(Task to carry out) Take the entries below and print only the lines from the one with "In the above example, the" through the one with "than total segregation.", exactly as they stand, both ends included.

::: Material for this exercise

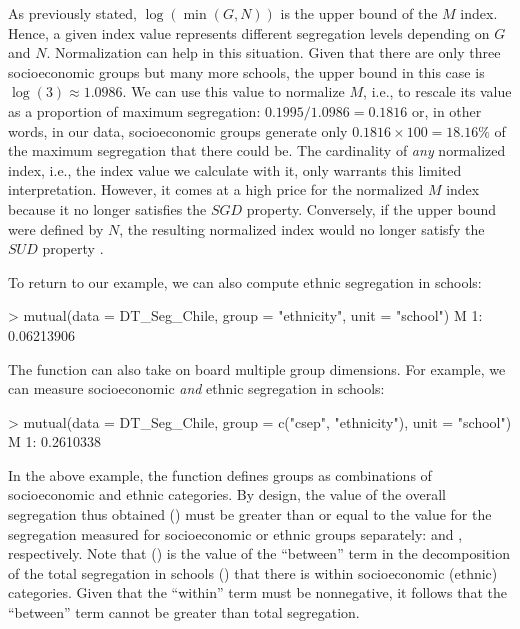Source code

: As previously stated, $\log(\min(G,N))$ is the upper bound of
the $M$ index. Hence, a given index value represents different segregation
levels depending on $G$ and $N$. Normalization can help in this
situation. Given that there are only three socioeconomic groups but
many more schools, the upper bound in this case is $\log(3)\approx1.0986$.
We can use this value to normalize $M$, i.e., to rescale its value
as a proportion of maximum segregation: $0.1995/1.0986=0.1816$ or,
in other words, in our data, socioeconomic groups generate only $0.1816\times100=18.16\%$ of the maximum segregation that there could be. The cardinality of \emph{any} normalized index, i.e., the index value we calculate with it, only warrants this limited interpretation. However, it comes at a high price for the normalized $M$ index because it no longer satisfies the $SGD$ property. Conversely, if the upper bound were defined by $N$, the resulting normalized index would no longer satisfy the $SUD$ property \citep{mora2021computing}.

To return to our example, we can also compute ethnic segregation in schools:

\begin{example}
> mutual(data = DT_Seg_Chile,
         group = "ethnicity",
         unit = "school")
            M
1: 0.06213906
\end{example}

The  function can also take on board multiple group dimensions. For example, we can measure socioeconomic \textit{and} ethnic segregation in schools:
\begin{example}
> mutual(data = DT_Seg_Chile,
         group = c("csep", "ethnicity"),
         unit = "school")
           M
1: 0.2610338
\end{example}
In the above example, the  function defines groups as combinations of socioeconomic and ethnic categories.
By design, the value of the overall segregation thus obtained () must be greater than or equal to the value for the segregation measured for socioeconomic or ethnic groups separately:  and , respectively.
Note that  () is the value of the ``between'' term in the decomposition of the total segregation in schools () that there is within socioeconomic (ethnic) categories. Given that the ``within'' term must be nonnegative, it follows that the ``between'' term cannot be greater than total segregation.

::::::
::: Material for this exercise

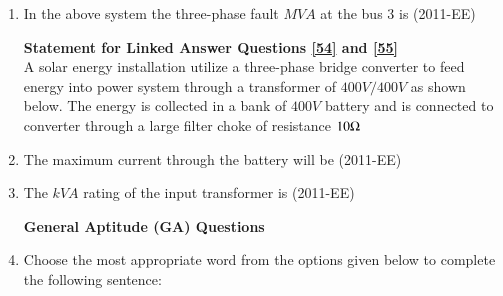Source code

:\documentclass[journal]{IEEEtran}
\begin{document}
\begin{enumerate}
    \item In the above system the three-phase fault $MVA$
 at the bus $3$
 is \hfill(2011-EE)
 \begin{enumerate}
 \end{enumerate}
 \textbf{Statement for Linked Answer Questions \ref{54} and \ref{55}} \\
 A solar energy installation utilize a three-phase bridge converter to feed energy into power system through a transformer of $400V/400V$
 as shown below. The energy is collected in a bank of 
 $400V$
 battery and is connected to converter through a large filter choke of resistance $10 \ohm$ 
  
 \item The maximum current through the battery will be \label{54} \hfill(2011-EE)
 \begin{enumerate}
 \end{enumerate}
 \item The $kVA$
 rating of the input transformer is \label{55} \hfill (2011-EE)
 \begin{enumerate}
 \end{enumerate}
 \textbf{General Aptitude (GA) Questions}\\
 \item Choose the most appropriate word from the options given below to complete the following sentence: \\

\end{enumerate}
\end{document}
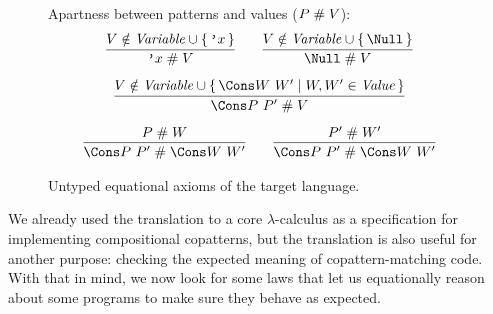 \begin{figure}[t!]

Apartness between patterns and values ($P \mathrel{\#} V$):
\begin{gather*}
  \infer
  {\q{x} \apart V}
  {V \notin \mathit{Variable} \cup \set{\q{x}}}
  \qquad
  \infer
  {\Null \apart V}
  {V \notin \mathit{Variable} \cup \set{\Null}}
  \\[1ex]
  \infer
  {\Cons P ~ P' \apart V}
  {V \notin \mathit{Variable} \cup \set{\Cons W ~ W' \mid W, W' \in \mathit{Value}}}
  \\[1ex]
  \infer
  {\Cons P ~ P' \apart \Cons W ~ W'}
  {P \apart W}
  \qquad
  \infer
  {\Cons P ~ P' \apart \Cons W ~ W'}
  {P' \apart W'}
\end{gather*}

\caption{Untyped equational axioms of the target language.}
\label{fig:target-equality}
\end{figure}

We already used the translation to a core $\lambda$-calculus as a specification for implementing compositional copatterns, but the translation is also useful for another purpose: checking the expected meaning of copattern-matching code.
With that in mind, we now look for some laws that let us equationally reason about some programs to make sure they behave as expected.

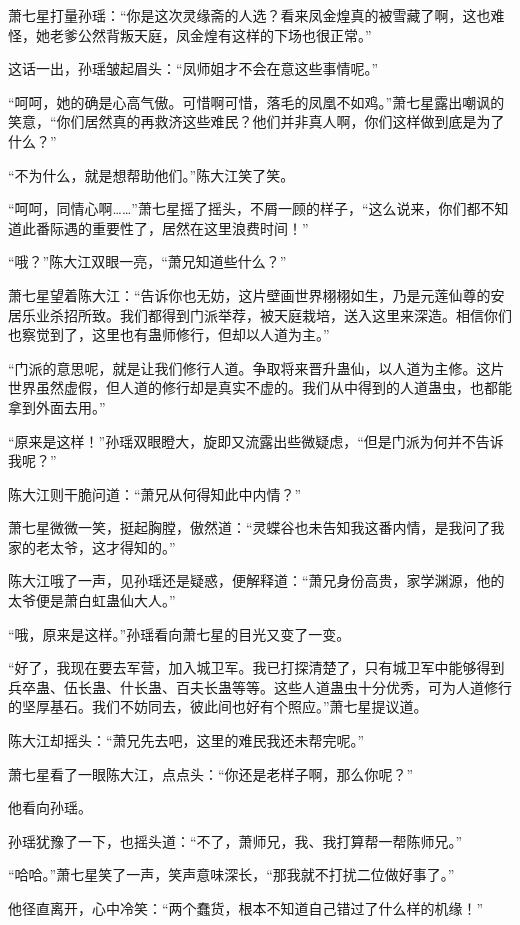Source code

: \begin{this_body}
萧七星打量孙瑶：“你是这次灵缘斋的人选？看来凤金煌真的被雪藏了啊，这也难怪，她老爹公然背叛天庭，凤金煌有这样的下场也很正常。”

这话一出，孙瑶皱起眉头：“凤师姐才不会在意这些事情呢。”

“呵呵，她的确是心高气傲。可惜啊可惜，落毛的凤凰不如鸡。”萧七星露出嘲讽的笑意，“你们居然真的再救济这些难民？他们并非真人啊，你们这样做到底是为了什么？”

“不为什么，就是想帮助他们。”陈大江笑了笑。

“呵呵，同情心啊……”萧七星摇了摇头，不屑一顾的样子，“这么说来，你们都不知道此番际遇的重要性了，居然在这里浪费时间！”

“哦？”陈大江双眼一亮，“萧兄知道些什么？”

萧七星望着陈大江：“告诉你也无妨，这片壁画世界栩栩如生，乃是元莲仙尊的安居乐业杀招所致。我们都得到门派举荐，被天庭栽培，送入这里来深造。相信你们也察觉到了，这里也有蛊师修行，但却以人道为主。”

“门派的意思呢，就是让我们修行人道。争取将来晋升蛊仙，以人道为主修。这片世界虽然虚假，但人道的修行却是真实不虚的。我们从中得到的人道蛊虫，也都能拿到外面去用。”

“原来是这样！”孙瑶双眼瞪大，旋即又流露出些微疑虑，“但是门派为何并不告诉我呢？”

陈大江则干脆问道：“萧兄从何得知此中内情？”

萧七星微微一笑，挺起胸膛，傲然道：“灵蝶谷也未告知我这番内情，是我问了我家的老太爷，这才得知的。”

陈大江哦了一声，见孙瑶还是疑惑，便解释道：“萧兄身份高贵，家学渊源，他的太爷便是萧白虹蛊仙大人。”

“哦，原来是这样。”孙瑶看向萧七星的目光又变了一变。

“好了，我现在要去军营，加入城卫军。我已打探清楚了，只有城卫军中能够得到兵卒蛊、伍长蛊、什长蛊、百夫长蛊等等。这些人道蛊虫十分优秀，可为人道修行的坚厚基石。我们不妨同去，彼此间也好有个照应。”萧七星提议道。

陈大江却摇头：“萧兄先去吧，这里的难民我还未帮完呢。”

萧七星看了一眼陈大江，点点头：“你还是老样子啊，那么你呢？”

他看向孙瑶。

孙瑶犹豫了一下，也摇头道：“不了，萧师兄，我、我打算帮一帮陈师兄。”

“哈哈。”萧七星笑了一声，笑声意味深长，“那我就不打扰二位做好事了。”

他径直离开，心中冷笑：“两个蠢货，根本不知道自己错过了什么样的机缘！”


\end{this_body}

::::::

(Answer to the exercise)
In the above example, the  function defines groups as combinations of socioeconomic and ethnic categories.
By design, the value of the overall segregation thus obtained () must be greater than or equal to the value for the segregation measured for socioeconomic or ethnic groups separately:  and , respectively.
Note that  () is the value of the ``between'' term in the decomposition of the total segregation in schools () that there is within socioeconomic (ethnic) categories. Given that the ``within'' term must be nonnegative, it follows that the ``between'' term cannot be greater than total segregation.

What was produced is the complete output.